2.1 Computational models on reinforcement learning

  • Description: Model studies on hierarchical, model-based, variational reinforcement learning.
  • Type of collaboration: Joint research
  • Researchers:
    • Prof. Kenji Doya, Neural Computation Unit, OIST

2.2 Computational models on the sense of self

  • Description: Model studies on the sense of primitive and narrative selves.
  • Type of collaboration: Joint research
  • Researchers:
    • Prof. Jeff White, Twente University

3. Activities and Findings

3.1 Turn-Taking Mechanisms in Imitative Interaction: Robotic Social Interaction Based on the Free Energy Principle

This study explains how the leader-follower relationship and turn-taking could develop
in a dyadic imitative interaction by conducting robotic simulation experiments based on the free energy principle. Our prior study showed that introducing a parameter during the model training phase can determine leader and follower roles for subsequent imitative interactions. The parameter is defined as w, the so-called meta-prior, and is a weighting factor used to regulate the complexity term versus the accuracy term when minimizing the free energy. This can be read as sensory attenuation, in which the robot’s prior beliefs about action are less sensitive to sensory evidence. The current extended study examines the possibility that the leader-follower relationship shifts depending on changes in w during the interaction phase. We identified a phase space structure with three distinct types of behavioral coordination using comprehensive simulation experiments with sweeps of w of both robots during the interaction. Ignoring behavior in which the robots follow their own intention was observed in the region in which both ws were set to large values. One robot leading, followed by the other robot was observed when one w was set larger and the other was set smaller. Spontaneous, random turn-taking between the leader and the follower was observed when both ws were set at smaller or intermediate values. Finally, we examined a case of slowly oscillating w in anti-phase between the two agents during the interaction. The simulation experiment resulted in turn-taking in which the leader-follower relationship switched during determined sequences, accompanied by periodic shifts of ws. An analysis using transfer entropy found that the direction of information flow between the two agents also shifted along with turn-taking. Herein, we discuss qualitative differences between random/spontaneous turn-taking and agreed-upon sequential turn-taking by reviewing both synthetic and empirical studies.

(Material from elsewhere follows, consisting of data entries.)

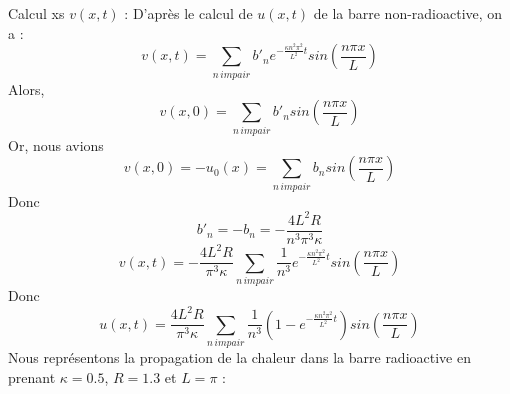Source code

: \documentclass[a4paper,12pt]{report}
\begin{document}
Calcul xs $v(x,t)$ :
D'apr\`es le calcul de $u(x,t)$ de la barre non-radioactive, on a :
\begin{equation}
v(x,t)=\sum_{n\,impair}b'_{n}e^{-\frac{\kappa n^{2}\pi^{2}}{L^{2}}t}sin\left(\frac{n\pi x}{L}\right)
\end{equation}
Alors,
\begin{equation}
v(x,0)=\sum_{n\,impair}b'_{n}sin\left(\frac{n\pi x}{L}\right)
\end{equation}
Or, nous avions 
\begin{equation}
v(x,0)=-u_{0}(x)=\sum_{n\,impair}b_{n}sin\left(\frac{n\pi x}{L}\right)
\end{equation}
Donc \[b'_{n}=-b_{n}=-\frac{4L^{2}R}{n^{3}\pi^{3}\kappa}\]
\begin{equation}
v(x,t)=-\frac{4L^{2}R}{\pi^{3}\kappa}\sum_{n\,impair}\frac{1}{n^{3}}e^{-\frac{\kappa n^{2}\pi^{2}}{L^{2}}t}sin\left(\frac{n\pi x}{L}\right)
\end{equation}
Donc
\begin{equation}
u(x,t)=\frac{4L^{2}R}{\pi^{3}\kappa}\sum_{n\,impair}\frac{1}{n^{3}}(1 - e^{-\frac{\kappa n^{2}\pi^{2}}{L^{2}}t})sin\left(\frac{n\pi x}{L}\right)
\end{equation}
Nous repr\'esentons la propagation de la chaleur dans la barre radioactive en prenant $\kappa = 0.5$, $R = 1.3$ et $L = \pi$ :
\end{document}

Figure 1. Schematic of phase space structure indicating four distinct types of behavior coordination in dyadic robot interaction context.

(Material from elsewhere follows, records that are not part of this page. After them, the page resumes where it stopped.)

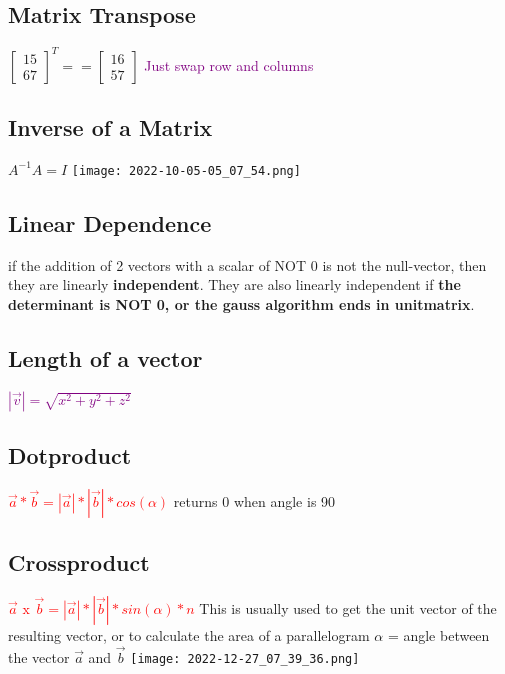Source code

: \documentclass[main.tex,fontsize=12pt,paper=a4,paper=landscape,DIV=calc,]{scrartcl}
\begin{document}
\begin{multicols*}{4}
\subsection{Matrix Transpose}
\(\left[\begin{smallmatrix} 1  5 \\ 6  7 \end{smallmatrix}\right]^T == \left[ \begin{smallmatrix} 1  6 \\ 5  7 \end{smallmatrix}\right]\)\newline
\textcolor{purple}{Just swap row and columns}

\subsection{Inverse of a Matrix}
\(A^{-1}A = I\)\newline
\texttt{[image: 2022-10-05-05\_07\_54.png]}

\subsection{Linear Dependence}
if the addition of 2 vectors with a scalar of NOT 0 is not the null-vector, then they are linearly \textbf{independent}.\newline
They are also linearly independent if \textbf{the determinant is NOT 0, or the gauss algorithm ends in unitmatrix}.

\subsection{Length of a vector}
\textcolor{purple}{\( |\vec{v}| = \sqrt{x^2 + y^2 + z^2} \)}

\subsection{Dotproduct}
\textbf{\textcolor{red}{\( \vec{a} * \vec{b} = |\vec{a}| * |\vec{b}| * cos(\alpha) \)}}\newline
returns 0 when angle is 90

\subsection{Crossproduct}
\textbf{\textcolor{red}{\( \vec{a} \text{ x } \vec{b} = |\vec{a}| * |\vec{b}| * sin(\alpha) * n\)}}\newline
This is usually used to get the unit vector of the resulting vector, or to\newline
calculate the area of a parallelogram\newline
\(\alpha\) = angle between the vector \(\vec{a}\) and \(\vec{b}\)\newline
\texttt{[image: 2022-12-27\_07\_39\_36.png]}


\end{multicols*}
\end{document}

3.2 Initialization of latent space coordinates via random linear projections for learning robotic sensory-motor sequences

Robot kinematic data, despite being high-dimensional, is highly correlated, especially when considering motions grouped in certain primitives. These almost linear correlations within primitives allow us to interpret motions as points drawn close to a union of low-dimensional affine subspaces in the space of all motions. Motivated by results of embedding theory, in particular, generalizations of the Whitney embedding theorem, we show that random linear projection of motor sequences into low-dimensional space loses very little information about the structure of kinematic data. Projected points offer good initial estimates for values of latent variables in a generative model of robot sensory-motor behavior primitives. We conducted a series of experiments in which we trained a Recurrent Neural Network to generate sensory-motor sequences for a robotic manipulator with 9 degrees of freedom. Experimental results demonstrate substantial improvement in generalization abilities for unobserved samples during initialization of latent variables with a random linear projection of motor data over initialization with zero or random values. Moreover, latent space is well-structured such that samples belonging to different primitives are well separated from the onset of the training process.

Figure 2. Initial positions of the block are depicted in (A). Each position corresponds to five samples differing in block size. The first two principal components of the learned latent vectors for samples belonging to one specific primitive are depicted in (B) for the zero initialization method and in (C) for the random linear projections initialization method.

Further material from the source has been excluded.